**What you have to do:** Give back exactly the stretch of data below from the line holding "3. Acessar props" through the line holding "Vamos utilizar o", both ends included, and leave the remaining lines out.

**Data listing:**
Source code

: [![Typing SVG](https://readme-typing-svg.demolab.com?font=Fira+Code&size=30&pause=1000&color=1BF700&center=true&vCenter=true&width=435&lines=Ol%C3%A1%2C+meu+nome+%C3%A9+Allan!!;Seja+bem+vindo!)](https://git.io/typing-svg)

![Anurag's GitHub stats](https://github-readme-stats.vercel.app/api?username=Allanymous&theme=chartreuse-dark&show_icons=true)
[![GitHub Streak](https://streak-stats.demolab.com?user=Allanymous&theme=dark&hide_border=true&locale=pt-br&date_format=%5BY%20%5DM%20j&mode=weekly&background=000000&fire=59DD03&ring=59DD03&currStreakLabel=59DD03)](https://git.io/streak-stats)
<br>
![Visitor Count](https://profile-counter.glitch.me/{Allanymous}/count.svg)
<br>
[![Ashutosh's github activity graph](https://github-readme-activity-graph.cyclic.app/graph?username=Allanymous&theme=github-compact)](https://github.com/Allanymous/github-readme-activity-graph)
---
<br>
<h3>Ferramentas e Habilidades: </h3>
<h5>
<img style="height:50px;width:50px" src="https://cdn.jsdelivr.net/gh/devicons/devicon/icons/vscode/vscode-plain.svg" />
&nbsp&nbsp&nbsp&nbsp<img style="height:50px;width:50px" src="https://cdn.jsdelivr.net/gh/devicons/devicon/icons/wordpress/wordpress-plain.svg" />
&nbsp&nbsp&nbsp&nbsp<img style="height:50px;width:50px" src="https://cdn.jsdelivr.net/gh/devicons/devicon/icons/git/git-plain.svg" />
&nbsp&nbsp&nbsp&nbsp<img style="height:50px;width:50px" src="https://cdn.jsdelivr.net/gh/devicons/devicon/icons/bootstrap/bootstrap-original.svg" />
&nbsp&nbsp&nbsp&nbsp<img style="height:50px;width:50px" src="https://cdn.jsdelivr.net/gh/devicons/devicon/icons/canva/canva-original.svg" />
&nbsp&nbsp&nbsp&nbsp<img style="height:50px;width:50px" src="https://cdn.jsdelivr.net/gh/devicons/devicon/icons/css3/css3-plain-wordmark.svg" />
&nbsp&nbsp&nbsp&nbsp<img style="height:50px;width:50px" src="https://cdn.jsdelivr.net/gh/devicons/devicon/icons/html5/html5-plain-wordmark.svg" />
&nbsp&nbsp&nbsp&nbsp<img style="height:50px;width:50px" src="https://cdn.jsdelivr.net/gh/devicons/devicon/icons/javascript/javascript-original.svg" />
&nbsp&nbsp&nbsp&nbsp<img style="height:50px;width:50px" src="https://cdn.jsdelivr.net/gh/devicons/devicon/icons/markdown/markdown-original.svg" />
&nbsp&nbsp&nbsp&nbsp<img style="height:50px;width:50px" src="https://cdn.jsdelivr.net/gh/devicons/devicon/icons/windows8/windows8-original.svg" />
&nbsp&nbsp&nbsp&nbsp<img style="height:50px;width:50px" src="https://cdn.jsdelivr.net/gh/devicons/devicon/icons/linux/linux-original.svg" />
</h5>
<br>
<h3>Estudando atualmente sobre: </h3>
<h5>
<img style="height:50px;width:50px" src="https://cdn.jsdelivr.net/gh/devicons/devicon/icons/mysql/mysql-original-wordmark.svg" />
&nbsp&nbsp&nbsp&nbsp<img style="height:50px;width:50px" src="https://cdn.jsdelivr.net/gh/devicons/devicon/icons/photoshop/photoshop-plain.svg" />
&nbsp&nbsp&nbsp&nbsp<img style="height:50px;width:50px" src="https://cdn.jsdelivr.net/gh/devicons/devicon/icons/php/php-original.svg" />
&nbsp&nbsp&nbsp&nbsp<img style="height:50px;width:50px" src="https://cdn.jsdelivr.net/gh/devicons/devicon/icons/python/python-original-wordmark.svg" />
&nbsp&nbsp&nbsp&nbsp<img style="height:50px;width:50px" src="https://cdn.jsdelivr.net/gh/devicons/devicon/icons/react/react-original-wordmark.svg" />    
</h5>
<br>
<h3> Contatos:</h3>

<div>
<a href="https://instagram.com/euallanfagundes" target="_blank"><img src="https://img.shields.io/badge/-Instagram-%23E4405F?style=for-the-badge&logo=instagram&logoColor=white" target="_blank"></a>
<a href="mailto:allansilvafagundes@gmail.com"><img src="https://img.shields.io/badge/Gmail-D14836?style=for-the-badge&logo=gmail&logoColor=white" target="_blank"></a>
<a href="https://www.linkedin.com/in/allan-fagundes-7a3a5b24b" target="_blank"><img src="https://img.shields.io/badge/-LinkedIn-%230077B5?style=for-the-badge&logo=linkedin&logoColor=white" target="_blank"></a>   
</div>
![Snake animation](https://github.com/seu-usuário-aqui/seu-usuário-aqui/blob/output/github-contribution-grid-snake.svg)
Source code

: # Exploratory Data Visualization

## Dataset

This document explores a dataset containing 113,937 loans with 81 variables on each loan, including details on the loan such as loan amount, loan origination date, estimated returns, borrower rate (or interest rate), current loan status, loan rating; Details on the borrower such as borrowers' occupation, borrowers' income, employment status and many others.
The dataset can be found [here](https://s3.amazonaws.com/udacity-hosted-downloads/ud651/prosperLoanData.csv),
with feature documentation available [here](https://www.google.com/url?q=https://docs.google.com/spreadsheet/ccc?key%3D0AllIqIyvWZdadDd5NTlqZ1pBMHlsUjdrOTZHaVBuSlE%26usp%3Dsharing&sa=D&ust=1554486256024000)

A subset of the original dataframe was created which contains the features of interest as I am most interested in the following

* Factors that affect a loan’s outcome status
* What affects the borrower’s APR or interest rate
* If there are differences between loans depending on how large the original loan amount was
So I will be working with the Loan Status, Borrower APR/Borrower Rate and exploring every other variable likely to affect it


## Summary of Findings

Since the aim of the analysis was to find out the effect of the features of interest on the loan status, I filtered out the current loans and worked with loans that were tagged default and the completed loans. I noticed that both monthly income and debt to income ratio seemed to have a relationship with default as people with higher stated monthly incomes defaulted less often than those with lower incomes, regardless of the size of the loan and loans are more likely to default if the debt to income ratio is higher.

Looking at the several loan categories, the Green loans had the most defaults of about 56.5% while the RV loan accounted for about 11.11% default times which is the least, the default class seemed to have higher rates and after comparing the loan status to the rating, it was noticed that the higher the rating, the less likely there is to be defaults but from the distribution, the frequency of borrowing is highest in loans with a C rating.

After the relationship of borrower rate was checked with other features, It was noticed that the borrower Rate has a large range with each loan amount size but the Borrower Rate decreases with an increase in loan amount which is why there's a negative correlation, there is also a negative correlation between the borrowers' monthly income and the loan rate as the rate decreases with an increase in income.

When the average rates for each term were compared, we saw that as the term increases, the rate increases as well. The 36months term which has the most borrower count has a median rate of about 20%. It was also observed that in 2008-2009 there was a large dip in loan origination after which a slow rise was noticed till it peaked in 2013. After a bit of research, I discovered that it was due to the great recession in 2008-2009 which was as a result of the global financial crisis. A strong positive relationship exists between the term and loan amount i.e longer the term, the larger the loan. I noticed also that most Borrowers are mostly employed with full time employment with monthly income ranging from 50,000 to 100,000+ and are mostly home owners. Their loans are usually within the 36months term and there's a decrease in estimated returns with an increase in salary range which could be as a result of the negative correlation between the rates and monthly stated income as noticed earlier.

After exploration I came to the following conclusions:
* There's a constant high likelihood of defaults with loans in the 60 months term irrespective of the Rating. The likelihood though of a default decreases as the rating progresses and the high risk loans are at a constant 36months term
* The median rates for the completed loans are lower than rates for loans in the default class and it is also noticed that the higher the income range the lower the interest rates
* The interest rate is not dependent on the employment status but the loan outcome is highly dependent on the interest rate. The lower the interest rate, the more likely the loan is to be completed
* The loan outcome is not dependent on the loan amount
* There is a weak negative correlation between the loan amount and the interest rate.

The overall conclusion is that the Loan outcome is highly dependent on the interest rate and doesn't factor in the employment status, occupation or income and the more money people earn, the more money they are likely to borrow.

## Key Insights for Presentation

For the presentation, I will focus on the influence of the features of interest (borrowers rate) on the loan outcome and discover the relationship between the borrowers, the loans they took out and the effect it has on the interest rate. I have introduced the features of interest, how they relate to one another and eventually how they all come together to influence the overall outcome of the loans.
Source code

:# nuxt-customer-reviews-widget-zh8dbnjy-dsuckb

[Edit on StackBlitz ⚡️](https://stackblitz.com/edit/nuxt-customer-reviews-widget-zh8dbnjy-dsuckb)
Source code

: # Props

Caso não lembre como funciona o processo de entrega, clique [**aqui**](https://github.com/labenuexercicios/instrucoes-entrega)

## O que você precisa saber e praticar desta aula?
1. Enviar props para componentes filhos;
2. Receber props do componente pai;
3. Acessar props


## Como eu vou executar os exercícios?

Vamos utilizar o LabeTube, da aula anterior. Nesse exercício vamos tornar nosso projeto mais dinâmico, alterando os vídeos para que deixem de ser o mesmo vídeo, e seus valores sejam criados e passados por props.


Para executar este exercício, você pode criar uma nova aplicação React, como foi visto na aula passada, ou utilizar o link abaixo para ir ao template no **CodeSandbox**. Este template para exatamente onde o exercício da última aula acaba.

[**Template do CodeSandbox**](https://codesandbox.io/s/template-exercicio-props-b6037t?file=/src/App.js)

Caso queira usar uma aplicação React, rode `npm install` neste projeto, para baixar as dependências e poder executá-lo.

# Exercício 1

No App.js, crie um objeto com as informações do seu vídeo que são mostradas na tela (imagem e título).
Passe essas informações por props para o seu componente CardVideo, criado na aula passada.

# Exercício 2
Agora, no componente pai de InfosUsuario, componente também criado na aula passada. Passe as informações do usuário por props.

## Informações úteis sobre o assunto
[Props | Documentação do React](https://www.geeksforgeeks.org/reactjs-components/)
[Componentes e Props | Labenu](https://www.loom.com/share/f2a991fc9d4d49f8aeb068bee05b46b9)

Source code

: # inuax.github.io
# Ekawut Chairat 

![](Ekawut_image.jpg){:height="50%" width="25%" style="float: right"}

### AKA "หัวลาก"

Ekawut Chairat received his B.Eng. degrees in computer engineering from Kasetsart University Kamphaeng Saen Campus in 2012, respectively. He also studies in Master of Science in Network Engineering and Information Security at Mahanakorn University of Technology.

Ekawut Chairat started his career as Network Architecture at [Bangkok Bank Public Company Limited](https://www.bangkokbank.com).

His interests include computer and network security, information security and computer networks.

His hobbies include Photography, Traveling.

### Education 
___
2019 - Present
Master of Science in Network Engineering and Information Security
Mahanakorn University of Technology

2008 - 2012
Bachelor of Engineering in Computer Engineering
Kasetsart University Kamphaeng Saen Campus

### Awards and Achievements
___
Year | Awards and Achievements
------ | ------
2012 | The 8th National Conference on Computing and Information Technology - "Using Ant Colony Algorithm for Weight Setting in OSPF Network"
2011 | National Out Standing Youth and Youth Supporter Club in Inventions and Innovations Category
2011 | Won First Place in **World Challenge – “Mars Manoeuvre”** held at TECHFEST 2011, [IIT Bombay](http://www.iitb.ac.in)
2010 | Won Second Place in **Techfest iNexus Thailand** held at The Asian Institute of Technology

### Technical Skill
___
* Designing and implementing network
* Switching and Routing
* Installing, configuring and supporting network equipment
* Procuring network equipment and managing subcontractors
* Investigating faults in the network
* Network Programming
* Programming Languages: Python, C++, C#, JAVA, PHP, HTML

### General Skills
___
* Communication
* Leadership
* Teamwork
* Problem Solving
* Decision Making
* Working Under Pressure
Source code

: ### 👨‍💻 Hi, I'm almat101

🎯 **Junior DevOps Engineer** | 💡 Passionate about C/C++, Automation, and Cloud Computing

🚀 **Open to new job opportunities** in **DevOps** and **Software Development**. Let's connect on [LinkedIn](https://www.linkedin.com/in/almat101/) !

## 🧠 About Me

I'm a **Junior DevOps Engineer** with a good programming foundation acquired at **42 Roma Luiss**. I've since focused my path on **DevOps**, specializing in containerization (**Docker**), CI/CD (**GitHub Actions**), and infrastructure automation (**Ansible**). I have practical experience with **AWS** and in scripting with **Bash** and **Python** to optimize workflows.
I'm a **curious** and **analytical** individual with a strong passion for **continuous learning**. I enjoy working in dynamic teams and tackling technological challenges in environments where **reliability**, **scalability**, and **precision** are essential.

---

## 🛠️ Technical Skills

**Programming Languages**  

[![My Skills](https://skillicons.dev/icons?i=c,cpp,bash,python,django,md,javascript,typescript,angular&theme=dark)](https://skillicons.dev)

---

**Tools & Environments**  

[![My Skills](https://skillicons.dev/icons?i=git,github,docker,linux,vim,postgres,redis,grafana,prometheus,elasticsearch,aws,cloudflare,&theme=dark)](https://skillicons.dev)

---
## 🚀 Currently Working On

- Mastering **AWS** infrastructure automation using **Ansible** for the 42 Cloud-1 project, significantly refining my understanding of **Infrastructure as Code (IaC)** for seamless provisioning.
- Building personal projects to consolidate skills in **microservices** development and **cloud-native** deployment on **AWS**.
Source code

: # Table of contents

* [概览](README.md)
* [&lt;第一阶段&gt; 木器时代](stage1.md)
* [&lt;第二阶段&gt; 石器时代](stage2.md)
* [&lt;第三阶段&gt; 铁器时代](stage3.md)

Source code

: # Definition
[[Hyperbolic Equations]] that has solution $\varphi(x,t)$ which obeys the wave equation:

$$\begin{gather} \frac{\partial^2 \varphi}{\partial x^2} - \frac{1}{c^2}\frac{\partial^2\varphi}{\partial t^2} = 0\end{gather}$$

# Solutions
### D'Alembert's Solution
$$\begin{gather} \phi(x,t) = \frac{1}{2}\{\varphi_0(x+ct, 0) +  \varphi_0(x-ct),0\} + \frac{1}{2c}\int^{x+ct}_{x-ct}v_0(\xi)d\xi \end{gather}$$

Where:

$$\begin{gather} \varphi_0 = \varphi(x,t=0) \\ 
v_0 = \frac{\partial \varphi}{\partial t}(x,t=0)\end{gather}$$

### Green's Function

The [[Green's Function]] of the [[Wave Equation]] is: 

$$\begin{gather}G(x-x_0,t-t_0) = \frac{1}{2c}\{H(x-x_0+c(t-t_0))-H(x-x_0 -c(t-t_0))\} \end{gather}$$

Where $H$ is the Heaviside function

**Task answer:**
3. Acessar props


## Como eu vou executar os exercícios?

Vamos utilizar o LabeTube, da aula anterior. Nesse exercício vamos tornar nosso projeto mais dinâmico, alterando os vídeos para que deixem de ser o mesmo vídeo, e seus valores sejam criados e passados por props.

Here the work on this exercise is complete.